In the United Kingdom, there are some legal restrictions on towing trailers.
- Only motorcycles with engine displacement over 125 cm3 may tow.
- The motorcycle must be marked with its kerbside weight.
- The trailer must not be wider than 1 m.
- The distance between the rear axle of the motorcycle and the rear-most part of the trailer must not exceed 2.5 m.
- The laden weight of the trailer must not exceed 150 kg or two-thirds of the kerbside weight of the motorcycle, whichever is lighter.
- The trailer must be clearly and indelibly marked with its unladen weight.
- The UK speed limit is 60 mph on motorways and dual carriageways and 50 mph on all other roads unless a lesser limit is in force.
- The trailer must display the same registration plate as the towing vehicle.
- Trailers must have two red sidelights, two red stop lights, a number plate light, two triangular red reflectors and amber indicators (which flash between 60 and 120 times per minute) at the rear.
- All trailers built after September 30, 1990 also require white front reflectors.

=== Safety ===
Tips for towing include:
- Motorcycle manufacturers do not recommend that trailers be towed by their motorcycles because of the increased safety hazards.

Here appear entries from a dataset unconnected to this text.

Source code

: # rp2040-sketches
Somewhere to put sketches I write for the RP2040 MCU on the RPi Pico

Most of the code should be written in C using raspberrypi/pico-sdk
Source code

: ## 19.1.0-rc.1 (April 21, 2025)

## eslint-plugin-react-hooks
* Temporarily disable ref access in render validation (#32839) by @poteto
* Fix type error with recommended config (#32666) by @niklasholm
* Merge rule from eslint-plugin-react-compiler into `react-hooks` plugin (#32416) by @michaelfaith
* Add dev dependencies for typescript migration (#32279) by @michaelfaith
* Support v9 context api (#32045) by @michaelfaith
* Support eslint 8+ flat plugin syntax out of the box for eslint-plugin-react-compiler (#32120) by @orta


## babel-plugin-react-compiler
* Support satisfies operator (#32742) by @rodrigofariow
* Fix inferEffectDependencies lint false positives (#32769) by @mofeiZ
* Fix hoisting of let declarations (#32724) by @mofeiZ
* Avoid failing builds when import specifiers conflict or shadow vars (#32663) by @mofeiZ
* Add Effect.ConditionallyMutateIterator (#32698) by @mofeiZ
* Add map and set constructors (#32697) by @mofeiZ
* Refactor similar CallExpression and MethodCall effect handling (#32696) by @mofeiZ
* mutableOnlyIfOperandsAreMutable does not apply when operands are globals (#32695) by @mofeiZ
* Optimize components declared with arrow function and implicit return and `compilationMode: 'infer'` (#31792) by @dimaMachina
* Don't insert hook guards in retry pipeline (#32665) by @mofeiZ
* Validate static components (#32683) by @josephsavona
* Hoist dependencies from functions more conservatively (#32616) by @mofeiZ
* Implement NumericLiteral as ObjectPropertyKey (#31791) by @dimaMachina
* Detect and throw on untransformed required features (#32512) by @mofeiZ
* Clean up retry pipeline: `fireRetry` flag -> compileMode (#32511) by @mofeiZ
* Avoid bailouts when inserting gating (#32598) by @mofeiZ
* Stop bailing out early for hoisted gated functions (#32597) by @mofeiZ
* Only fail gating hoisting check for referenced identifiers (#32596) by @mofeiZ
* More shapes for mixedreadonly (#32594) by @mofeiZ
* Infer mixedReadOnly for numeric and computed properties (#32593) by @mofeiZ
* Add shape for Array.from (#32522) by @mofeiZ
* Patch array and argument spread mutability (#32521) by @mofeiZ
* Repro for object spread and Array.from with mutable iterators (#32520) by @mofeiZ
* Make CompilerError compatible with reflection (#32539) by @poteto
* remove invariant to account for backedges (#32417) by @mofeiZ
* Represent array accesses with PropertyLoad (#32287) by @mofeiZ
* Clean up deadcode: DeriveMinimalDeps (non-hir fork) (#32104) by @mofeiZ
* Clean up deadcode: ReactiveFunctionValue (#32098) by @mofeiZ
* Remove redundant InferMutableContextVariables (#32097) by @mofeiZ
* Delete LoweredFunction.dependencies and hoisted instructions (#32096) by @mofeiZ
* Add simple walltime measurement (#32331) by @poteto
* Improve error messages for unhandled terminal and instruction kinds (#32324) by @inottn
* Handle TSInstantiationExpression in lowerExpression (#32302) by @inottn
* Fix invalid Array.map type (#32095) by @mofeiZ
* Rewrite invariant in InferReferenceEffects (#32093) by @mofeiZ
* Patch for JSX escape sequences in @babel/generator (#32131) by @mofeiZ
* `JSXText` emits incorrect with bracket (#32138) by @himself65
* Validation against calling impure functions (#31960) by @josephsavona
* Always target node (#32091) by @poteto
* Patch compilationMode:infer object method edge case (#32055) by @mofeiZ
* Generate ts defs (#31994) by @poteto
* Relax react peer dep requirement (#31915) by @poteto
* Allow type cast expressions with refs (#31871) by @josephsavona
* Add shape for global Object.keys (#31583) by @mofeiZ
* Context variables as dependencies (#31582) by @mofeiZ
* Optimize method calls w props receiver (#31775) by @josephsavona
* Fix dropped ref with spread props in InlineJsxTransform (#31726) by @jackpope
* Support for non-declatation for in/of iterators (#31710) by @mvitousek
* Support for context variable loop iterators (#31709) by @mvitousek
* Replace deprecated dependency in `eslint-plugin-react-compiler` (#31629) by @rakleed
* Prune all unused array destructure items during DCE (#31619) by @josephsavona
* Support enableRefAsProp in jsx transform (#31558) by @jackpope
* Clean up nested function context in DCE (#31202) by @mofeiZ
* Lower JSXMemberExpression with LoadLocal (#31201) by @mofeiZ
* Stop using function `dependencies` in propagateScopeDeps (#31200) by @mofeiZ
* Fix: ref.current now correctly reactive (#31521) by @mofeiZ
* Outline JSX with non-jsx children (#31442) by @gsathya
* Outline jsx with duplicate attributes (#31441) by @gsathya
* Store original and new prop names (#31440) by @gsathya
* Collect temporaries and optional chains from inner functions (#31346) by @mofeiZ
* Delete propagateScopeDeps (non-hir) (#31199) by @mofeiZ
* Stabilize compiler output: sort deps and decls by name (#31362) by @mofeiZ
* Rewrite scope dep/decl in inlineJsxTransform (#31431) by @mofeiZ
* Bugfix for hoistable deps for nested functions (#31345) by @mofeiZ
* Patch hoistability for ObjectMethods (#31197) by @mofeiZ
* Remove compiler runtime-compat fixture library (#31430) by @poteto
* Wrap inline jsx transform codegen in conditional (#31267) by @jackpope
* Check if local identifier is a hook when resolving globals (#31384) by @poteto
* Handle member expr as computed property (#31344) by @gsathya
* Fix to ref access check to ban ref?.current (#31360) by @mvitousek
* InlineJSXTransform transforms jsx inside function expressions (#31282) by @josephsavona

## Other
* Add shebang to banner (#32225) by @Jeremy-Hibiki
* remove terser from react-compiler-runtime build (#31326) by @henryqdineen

All towing is done at the operator's own risk.
- A ball hitch, where used, should be well greased at all times to facilitate smooth cornering.
- While towing a trailer, one must remember to ride closer to the centre of the lane, taking the width of trailer into account. Be careful of the "oil strip" in the centre of the lane at intersections, especially when it begins to rain after an extended dry spell. Also, watch for uneven road surfaces and road edges that can unbalance the trailer.
- Keep enough of the weight forward of the axle to maintain a positive hitch load when loading the trailer.

== World records ==
The Guinness World Record for a motorcycle and trailer is 139.5 mph, set in 2002 by Motor Cycle News (UK) towing a Squire D21 trailer behind a Kawasaki ZZ-R1100.